=== Problem description ===
All entries are to be transcribed exactly. Pictures are not part of the copy.

=== Provided information ===
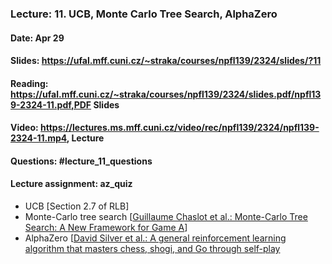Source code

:### Lecture: 11. UCB, Monte Carlo Tree Search, AlphaZero
#### Date: Apr 29
#### Slides: https://ufal.mff.cuni.cz/~straka/courses/npfl139/2324/slides/?11
#### Reading: https://ufal.mff.cuni.cz/~straka/courses/npfl139/2324/slides.pdf/npfl139-2324-11.pdf,PDF Slides
#### Video: https://lectures.ms.mff.cuni.cz/video/rec/npfl139/2324/npfl139-2324-11.mp4, Lecture
#### Questions: #lecture_11_questions
#### Lecture assignment: az_quiz

- UCB [Section 2.7 of RLB]
- Monte-Carlo tree search [[Guillaume Chaslot et al.: Monte-Carlo Tree Search: A New Framework for Game A](https://www.aaai.org/Papers/AIIDE/2008/AIIDE08-036.pdf)]
- AlphaZero [[David Silver et al.: A general reinforcement learning algorithm that masters chess, shogi, and Go through self-play](https://kstatic.googleusercontent.com/files/2f51b2a749a284c2e2dfa13911da965f4855092a179469aedd15fbe4efe8f8cbf9c515ef83ac03a6515fa990e6f85fd827dcd477845e806f23a17845072dc7bd)
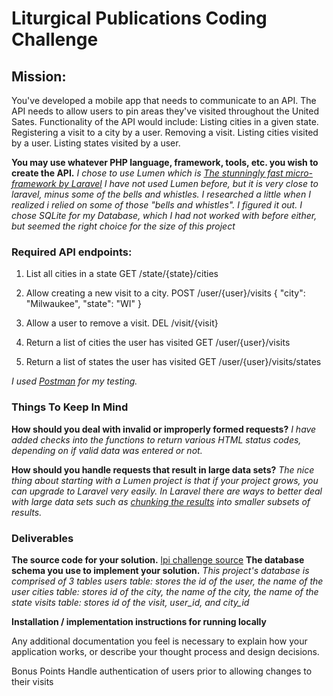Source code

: # **Liturgical Publications Coding Challenge**
## Mission:
You've developed a mobile app that needs to communicate to an API. The API needs to allow users to pin areas they've visited throughout the United Sates. Functionality of the API would include:
 Listing cities in a given state.
 Registering a visit to a city by a user.
 Removing a visit.
 Listing cities visited by a user.
 Listing states visited by a user.


**You may use whatever PHP language, framework, tools, etc. you wish to create the API.**
_I chose to use Lumen which is [The stunningly fast micro-framework by Laravel](https://lumen.laravel.com)
I have not used Lumen before, but it is very close to laravel, minus some of the bells and whistles. I researched a little when I realized i
relied on some of those "bells and whistles". I figured it out.
I chose SQLite for my Database, which I had not worked with before either, but seemed the right choice for the size of this project_

### Required API endpoints:
1. List all cities in a state
       GET /state/{state}/cities
2. Allow creating a new visit to a city.
       POST /user/{user}/visits
{
  "city": "Milwaukee",
  "state": "WI"
}

3. Allow a user to remove a visit.
       DEL /visit/{visit}
4. Return a list of cities the user has visited
       GET /user/{user}/visits
5. Return a list of states the user has visited
       GET /user/{user}/visits/states

_I used [Postman](https://www.getpostman.com) for my testing._


### Things To Keep In Mind
**How should you deal with invalid or improperly formed requests?**
 _I have added checks into the functions to return various HTML status codes, depending on if valid data was entered or not._


 **How should you handle requests that result in large data sets?**
 _The nice thing about starting with a Lumen project is that if your project grows, you can upgrade to Laravel very easily. In Laravel there are ways to better deal with large data sets such as [chunking the results](https://laravel.com/docs/master/queries#chunking-results) into smaller subsets of results._

### Deliverables
 **The source code for your solution.**
 [lpi challenge source](https://github.com/webdeva4/lpi-challenge)
 **The database schema you use to implement your solution.**
 _This project's database is comprised of 3 tables
 users table: stores the id of the user, the name of the user
 cities table: stores id of the city, the name of the city, the name of the state
 visits table: stores id of the visit, user_id, and city_id_

 **Installation / implementation instructions for running locally**

 Any additional documentation you feel is necessary to explain how your application works, or describe your thought process and design decisions.

Bonus Points
 Handle authentication of users prior to allowing changes to their visits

=== Reply to the task ===
Source code

:### Lecture: 11. UCB, Monte Carlo Tree Search, AlphaZero
#### Date: Apr 29
#### Slides: https://ufal.mff.cuni.cz/~straka/courses/npfl139/2324/slides/?11
#### Reading: https://ufal.mff.cuni.cz/~straka/courses/npfl139/2324/slides.pdf/npfl139-2324-11.pdf,PDF Slides
#### Video: https://lectures.ms.mff.cuni.cz/video/rec/npfl139/2324/npfl139-2324-11.mp4, Lecture
#### Questions: #lecture_11_questions
#### Lecture assignment: az_quiz

- UCB [Section 2.7 of RLB]
- Monte-Carlo tree search [[Guillaume Chaslot et al.: Monte-Carlo Tree Search: A New Framework for Game A](https://www.aaai.org/Papers/AIIDE/2008/AIIDE08-036.pdf)]
- AlphaZero [[David Silver et al.: A general reinforcement learning algorithm that masters chess, shogi, and Go through self-play](https://kstatic.googleusercontent.com/files/2f51b2a749a284c2e2dfa13911da965f4855092a179469aedd15fbe4efe8f8cbf9c515ef83ac03a6515fa990e6f85fd827dcd477845e806f23a17845072dc7bd)
Source code

: # **Liturgical Publications Coding Challenge**
## Mission:
You've developed a mobile app that needs to communicate to an API. The API needs to allow users to pin areas they've visited throughout the United Sates. Functionality of the API would include:
 Listing cities in a given state.
 Registering a visit to a city by a user.
 Removing a visit.
 Listing cities visited by a user.
 Listing states visited by a user.


**You may use whatever PHP language, framework, tools, etc. you wish to create the API.**
_I chose to use Lumen which is [The stunningly fast micro-framework by Laravel](https://lumen.laravel.com)
I have not used Lumen before, but it is very close to laravel, minus some of the bells and whistles. I researched a little when I realized i
relied on some of those "bells and whistles". I figured it out.
I chose SQLite for my Database, which I had not worked with before either, but seemed the right choice for the size of this project_

### Required API endpoints:
1. List all cities in a state
       GET /state/{state}/cities
2. Allow creating a new visit to a city.
       POST /user/{user}/visits
{
  "city": "Milwaukee",
  "state": "WI"
}

3. Allow a user to remove a visit.
       DEL /visit/{visit}
4. Return a list of cities the user has visited
       GET /user/{user}/visits
5. Return a list of states the user has visited
       GET /user/{user}/visits/states

_I used [Postman](https://www.getpostman.com) for my testing._


### Things To Keep In Mind
**How should you deal with invalid or improperly formed requests?**
 _I have added checks into the functions to return various HTML status codes, depending on if valid data was entered or not._


 **How should you handle requests that result in large data sets?**
 _The nice thing about starting with a Lumen project is that if your project grows, you can upgrade to Laravel very easily. In Laravel there are ways to better deal with large data sets such as [chunking the results](https://laravel.com/docs/master/queries#chunking-results) into smaller subsets of results._

### Deliverables
 **The source code for your solution.**
 [lpi challenge source](https://github.com/webdeva4/lpi-challenge)
 **The database schema you use to implement your solution.**
 _This project's database is comprised of 3 tables
 users table: stores the id of the user, the name of the user
 cities table: stores id of the city, the name of the city, the name of the state
 visits table: stores id of the visit, user_id, and city_id_

 **Installation / implementation instructions for running locally**

 Any additional documentation you feel is necessary to explain how your application works, or describe your thought process and design decisions.

Bonus Points
 Handle authentication of users prior to allowing changes to their visits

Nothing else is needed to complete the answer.